◆ Data provided
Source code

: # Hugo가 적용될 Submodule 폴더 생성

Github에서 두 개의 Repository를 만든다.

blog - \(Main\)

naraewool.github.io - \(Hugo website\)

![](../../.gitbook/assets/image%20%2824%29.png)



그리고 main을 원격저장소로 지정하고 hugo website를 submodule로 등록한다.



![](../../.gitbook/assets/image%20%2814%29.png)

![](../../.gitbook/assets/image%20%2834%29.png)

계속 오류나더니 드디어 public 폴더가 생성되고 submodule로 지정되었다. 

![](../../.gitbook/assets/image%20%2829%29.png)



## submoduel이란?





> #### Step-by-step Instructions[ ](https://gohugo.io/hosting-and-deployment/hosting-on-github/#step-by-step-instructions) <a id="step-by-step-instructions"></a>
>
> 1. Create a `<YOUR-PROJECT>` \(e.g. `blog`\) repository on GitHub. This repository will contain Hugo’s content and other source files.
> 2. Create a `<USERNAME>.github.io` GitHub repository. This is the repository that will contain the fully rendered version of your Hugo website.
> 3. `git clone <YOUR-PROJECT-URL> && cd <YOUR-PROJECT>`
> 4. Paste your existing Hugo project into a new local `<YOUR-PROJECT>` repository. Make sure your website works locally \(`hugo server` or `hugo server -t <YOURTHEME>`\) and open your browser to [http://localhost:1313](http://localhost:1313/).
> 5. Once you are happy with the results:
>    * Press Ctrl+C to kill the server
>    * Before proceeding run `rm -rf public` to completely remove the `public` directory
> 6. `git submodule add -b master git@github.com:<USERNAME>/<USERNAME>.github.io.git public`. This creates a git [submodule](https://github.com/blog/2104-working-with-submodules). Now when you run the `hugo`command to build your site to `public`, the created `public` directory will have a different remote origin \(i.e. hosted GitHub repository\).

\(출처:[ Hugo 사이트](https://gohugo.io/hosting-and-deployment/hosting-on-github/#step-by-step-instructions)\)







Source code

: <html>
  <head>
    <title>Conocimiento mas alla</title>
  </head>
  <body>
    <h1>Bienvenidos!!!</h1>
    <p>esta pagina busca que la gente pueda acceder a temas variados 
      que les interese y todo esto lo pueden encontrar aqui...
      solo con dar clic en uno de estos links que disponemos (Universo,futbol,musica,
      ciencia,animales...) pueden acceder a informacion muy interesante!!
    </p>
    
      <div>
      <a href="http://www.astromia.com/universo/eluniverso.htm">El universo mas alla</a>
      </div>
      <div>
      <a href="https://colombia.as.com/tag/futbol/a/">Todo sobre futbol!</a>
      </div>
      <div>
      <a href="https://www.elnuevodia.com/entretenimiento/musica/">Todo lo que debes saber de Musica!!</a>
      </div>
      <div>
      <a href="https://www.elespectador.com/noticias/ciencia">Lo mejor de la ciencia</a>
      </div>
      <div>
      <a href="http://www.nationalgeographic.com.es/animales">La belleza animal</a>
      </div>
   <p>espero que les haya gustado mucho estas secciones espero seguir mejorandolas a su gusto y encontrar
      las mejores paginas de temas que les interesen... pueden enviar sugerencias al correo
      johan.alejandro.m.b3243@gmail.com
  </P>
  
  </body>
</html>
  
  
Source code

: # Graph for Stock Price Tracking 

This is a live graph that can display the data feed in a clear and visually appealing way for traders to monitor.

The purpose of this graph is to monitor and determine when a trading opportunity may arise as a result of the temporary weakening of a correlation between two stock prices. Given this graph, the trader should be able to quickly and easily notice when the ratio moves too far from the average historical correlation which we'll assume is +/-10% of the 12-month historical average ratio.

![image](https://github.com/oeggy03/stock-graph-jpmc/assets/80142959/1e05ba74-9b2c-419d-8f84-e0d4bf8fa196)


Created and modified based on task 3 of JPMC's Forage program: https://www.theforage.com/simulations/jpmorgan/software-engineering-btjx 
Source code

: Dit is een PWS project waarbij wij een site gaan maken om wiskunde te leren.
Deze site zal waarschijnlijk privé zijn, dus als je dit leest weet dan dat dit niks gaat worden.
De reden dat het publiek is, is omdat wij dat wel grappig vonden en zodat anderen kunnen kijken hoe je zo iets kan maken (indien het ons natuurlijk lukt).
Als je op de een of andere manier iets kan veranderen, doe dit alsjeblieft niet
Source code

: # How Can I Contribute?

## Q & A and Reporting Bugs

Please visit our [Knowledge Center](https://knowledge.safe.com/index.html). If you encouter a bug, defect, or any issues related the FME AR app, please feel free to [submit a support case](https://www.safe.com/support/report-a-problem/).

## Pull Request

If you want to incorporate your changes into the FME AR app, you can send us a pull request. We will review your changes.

◆ What is needed
Copy out, exactly as written, the line that contains "Can I Contribute?" along with every line that comes after it in the material above, and nothing else.

◆ Answer space
: # How Can I Contribute?

## Q & A and Reporting Bugs

Please visit our [Knowledge Center](https://knowledge.safe.com/index.html). If you encouter a bug, defect, or any issues related the FME AR app, please feel free to [submit a support case](https://www.safe.com/support/report-a-problem/).

## Pull Request

If you want to incorporate your changes into the FME AR app, you can send us a pull request. We will review your changes.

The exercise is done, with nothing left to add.